=== Material for this exercise ===
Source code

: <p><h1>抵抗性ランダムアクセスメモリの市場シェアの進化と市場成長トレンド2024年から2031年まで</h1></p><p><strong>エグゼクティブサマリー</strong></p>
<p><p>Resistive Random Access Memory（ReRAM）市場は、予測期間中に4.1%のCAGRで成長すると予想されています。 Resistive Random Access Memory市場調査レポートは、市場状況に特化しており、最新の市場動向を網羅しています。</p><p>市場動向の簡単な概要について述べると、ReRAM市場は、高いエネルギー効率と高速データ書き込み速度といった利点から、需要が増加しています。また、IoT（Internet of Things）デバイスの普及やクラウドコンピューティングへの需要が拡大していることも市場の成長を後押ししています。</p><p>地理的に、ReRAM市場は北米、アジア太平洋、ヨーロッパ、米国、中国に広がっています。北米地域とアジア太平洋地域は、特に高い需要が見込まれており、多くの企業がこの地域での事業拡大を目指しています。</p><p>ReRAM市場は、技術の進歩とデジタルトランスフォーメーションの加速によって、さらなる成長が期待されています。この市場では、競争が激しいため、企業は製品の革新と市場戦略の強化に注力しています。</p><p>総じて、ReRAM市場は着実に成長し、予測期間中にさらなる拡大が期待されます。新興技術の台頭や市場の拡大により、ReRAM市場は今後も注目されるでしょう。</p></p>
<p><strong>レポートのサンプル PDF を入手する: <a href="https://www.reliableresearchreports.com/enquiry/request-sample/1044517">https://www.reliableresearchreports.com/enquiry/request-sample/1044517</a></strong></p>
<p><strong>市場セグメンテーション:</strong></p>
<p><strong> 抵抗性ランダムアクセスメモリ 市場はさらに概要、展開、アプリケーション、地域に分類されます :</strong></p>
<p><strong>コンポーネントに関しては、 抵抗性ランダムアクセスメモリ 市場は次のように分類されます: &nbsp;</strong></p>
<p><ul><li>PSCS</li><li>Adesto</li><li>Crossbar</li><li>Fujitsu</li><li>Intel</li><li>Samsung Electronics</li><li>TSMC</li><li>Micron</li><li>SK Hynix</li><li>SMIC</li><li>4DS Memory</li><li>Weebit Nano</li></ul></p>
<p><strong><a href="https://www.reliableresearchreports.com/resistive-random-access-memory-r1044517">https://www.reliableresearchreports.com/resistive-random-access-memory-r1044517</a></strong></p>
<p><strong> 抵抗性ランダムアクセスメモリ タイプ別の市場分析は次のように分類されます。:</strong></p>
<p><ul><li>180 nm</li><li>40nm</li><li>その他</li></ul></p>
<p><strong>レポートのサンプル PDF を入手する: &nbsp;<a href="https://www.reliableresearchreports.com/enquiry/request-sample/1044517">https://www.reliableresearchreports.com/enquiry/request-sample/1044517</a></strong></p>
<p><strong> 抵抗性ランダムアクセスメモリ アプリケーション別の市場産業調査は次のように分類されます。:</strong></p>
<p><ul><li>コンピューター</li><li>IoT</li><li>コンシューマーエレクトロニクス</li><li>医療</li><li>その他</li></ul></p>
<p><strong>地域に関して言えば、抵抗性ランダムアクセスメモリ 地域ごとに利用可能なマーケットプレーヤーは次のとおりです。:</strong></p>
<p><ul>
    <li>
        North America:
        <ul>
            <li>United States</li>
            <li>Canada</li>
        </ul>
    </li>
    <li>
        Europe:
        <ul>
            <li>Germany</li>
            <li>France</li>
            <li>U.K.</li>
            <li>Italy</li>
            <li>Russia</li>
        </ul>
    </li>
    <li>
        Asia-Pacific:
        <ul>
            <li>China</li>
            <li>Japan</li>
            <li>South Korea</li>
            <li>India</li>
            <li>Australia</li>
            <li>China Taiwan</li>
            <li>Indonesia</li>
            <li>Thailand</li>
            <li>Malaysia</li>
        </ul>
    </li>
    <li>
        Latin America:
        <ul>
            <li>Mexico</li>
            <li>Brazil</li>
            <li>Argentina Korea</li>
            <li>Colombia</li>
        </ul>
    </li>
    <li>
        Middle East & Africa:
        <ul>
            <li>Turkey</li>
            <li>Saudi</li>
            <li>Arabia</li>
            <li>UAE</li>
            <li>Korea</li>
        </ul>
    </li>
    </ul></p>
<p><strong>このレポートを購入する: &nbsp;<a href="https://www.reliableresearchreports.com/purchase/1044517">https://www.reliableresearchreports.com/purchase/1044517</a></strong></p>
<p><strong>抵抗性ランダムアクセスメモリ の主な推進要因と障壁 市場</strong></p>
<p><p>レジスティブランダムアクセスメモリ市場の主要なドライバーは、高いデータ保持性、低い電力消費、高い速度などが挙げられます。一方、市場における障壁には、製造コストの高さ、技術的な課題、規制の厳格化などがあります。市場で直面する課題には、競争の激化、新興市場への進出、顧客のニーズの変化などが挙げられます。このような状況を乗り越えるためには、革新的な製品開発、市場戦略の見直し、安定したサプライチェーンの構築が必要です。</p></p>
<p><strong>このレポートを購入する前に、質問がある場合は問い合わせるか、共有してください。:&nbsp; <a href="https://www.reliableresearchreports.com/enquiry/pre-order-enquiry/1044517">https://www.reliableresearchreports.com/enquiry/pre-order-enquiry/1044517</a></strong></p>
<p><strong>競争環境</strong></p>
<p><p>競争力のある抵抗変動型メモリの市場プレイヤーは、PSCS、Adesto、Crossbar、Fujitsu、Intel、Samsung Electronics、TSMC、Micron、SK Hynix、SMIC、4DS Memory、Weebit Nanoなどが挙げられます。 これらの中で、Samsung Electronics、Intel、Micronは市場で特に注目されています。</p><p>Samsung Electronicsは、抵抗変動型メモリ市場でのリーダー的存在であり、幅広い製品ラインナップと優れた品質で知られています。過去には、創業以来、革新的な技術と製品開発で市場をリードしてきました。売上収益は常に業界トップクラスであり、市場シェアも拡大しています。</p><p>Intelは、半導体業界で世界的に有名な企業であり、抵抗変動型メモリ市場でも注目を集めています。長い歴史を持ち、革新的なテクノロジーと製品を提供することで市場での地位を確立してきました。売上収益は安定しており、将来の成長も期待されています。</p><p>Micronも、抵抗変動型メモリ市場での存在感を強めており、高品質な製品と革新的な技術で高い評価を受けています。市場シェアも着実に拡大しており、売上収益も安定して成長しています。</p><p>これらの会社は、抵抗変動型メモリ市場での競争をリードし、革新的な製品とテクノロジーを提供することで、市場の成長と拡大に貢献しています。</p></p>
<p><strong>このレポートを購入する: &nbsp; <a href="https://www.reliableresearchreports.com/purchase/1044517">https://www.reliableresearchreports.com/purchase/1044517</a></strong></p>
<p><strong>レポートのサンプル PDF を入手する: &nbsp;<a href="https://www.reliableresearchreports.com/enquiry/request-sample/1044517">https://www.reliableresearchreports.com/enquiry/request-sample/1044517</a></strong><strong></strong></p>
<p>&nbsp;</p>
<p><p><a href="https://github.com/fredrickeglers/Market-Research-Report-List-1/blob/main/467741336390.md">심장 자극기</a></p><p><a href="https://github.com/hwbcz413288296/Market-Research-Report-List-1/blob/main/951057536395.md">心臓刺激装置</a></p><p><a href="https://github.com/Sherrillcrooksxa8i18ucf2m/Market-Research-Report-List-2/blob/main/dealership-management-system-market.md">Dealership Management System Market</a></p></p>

=== Work required ===
Answer with one number only: how many lines in the data contain the word "Korea"?

=== Response to the exercise ===
3